OT  spoke with Tom Broughton, CEO of Cubitts, about B Corp certification, initiatives to reduce the company’s impact, and a growing demand for repair services

“B Corp was an amazing achievement, but the way we think about it is that it is not a prize, it’s a way of thinking about how we run our business,” Tom Broughton, CEO of Cubitts, told OT, discussing the company’s recent B Corp certification, which arrived this spring.

Earlier this year, Cubitts opened a new practice in Hackney, making the site a hub for the some of the company’s sustainability-focused initiatives.

OT took a tour of the site, a former pie and mash shop, and took the opportunity to ask Broughton about these initiatives, and Cubitts’ B Corp certification.

“What a B Corp means is that it is a different type of business,” Broughton explained. “It is an audit process to assess us based on a whole range of values: everything from how we treat our team to our impact in carbon footprint, to how we think about customers.”

The company was “really proud” to have achieved the certification, which is “very stringent,” Broughton said.

"What this will allow us to do is hopefully make future decisions about how we grow as a company and as a brand, considering a wide range of stakeholders,” he shared.

Cubitts operates a number of initiatives under the banner of ‘Redux,’ which aim to reduce the overall impact of the company and brand, but also “hopefully turn us into a modern, progressive business.”

Through the Anew service, Cubitts takes in customers’ old frames, revives them, and sells them on to a new customer, “who will enjoy them as much as the first.”

The brand is also exploring new materials, with Redux, which turns the waste acetate from frame production into a new sheet material, which can be used to continue making new frames.

Internally, the company has migrated to a new blockless glazing process, which reduces water consumption by around 98%, and is also working to remove single use plastics and move to recyclable and biodegradable paper.

Broughton explained that people are often surprised that these services are available, sharing: “I think one of the biggest impediments is making people aware and allowing people to have higher standards and expectations.

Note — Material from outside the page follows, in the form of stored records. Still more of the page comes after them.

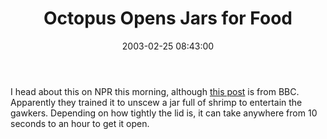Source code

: ﻿---
layout: post
title: "Octopus Opens Jars for Food"
comments: false
date: 2003-02-25 08:43:00
updated: 2004-05-03 21:42:00
categories:
 - Books, Music, TV and Movies
subtext-id: c6ea907b-bc1b-411d-b1b1-5d8b07ae9002
alias: /blog/Octopus-Opens-Jars-for-Food.aspx
---


I head about this on NPR this morning, although [this post](http://news.bbc.co.uk/1/hi/world/europe/2796607.stm) is from BBC. Apparently they trained it to unscew a jar full of shrimp to entertain the gawkers. Depending on how tightly the lid is, it can take anywhere from 10 seconds to an hour to get it open.
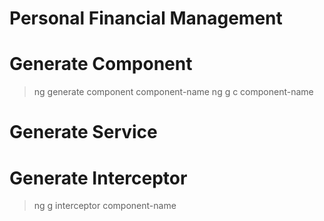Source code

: # Personal Financial Management

# Generate Component

> ng generate component component-name
> ng g c component-name

# Generate Service

# Generate Interceptor

> ng g interceptor component-name

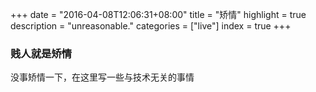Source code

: +++
date = "2016-04-08T12:06:31+08:00"
title = "矫情"
highlight = true
description = "unreasonable."
categories = ["live"]
index = true
+++

### 贱人就是矫情

没事矫情一下，在这里写一些与技术无关的事情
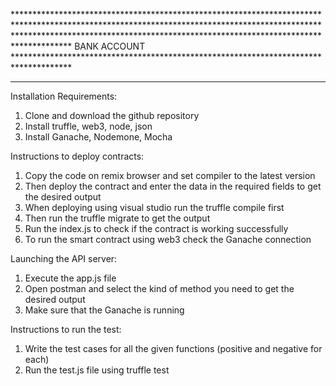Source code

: *********************************************************************************************************************************************************************************************************************************** BANK ACCOUNT *************************************************************************************
*******************************************************************************************************************************************************************

Installation Requirements:
1. Clone and download the github repository
2. Install truffle, web3, node, json
3. Install Ganache, Nodemone, Mocha

Instructions to deploy contracts:
1. Copy the code on remix browser and set compiler to the latest version
2. Then deploy the contract and enter the data in the required fields to get the desired output
3. When deploying using visual studio run the truffle compile first
4. Then run the truffle migrate to get the output
5. Run the index.js to check if the contract is working successfully
5. To run the smart contract using web3 check the Ganache connection

Launching the API server:
1. Execute the app.js file 
2. Open postman and select the kind of method you need to get the desired output
3. Make sure that the Ganache is running

Instructions to run the test:
1. Write the test cases for all the given functions (positive and negative for each)
2. Run the test.js file using truffle test
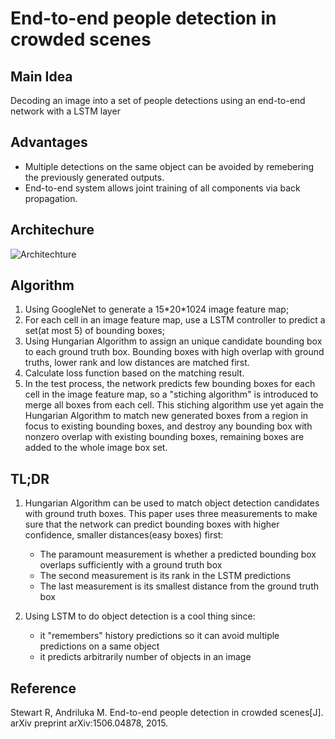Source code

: # End-to-end people detection in crowded scenes

## Main Idea
Decoding an image into a set of people detections using an end-to-end network with a LSTM layer

## Advantages
- Multiple detections on the same object can be avoided by remebering the previously generated outputs.
- End-to-end system allows joint training of all components via back propagation.

## Architechure
![Architechture](https://raw.githubusercontent.com/sunshineatnoon/Paper-Collection/master/images/lstm_detection.png)
## Algorithm
1. Using GoogleNet to generate a 15\*20\*1024 image feature map;
2. For each cell in an image feature map, use a LSTM controller to predict a set(at most 5) of bounding boxes;
3. Using Hungarian Algorithm to assign an unique candidate bounding box to each ground truth box. Bounding boxes with high overlap with ground truths, lower rank and low distances are matched first.
4. Calculate loss function based on the matching result. 
5. In the test process, the network predicts few bounding boxes for each cell in the image feature map, so a "stiching algorithm" is introduced to merge all boxes from each cell. This stiching algorithm use yet again the Hungarian Algorithm to match new generated boxes from a region in focus to existing bounding boxes, and destroy any bounding box with nonzero overlap with existing bounding boxes, remaining boxes are added to the whole image box set.

## TL;DR
1. Hungarian Algorithm can be used to match object detection candidates with ground truth boxes. This paper uses three measurements to make sure that the network can predict bounding boxes with higher confidence, smaller distances(easy boxes) first:
   - The paramount measurement is whether a predicted bounding box overlaps sufficiently with a ground truth box
   - The second measurement is its rank in the LSTM predictions
   - The last measurement is its smallest distance from the ground truth box
   
2. Using LSTM to do object detection is a cool thing since:
   - it "remembers" history predictions so it can avoid multiple predictions on a same object
   - it predicts arbitrarily number of objects in an image

## Reference
Stewart R, Andriluka M. End-to-end people detection in crowded scenes[J]. arXiv preprint arXiv:1506.04878, 2015.
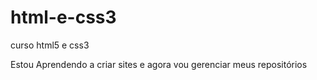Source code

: # html-e-css3
 curso html5 e css3

Estou Aprendendo a criar sites e agora vou gerenciar meus repositórios
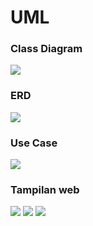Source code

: # UML

### Class Diagram
![](../assets/ClassDiagram.drawio.png)

### ERD
![](../assets/ERD.png)

### Use Case
![](../assets/UseCase.png)

### Tampilan web
![](../assets/web3.jpeg)
![](../assets/web2.jpeg)
![](../assets/web1.jpeg)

“One of the issues over the past few decades is the decline of things like repair services. If people break a frame or a hinge, their expectation is that they might have to buy something new. But our focus is very much on renew rather than replace,” he continued.

Educating customers that repair and renew services exist “is a good thing for everybody,” he added.

With the general change in the way people think about reducing consumption, Broughton suggested Cubitts’ reglazing, repair and frame services, “get more popular every week and month and we see that continuing inexorably.”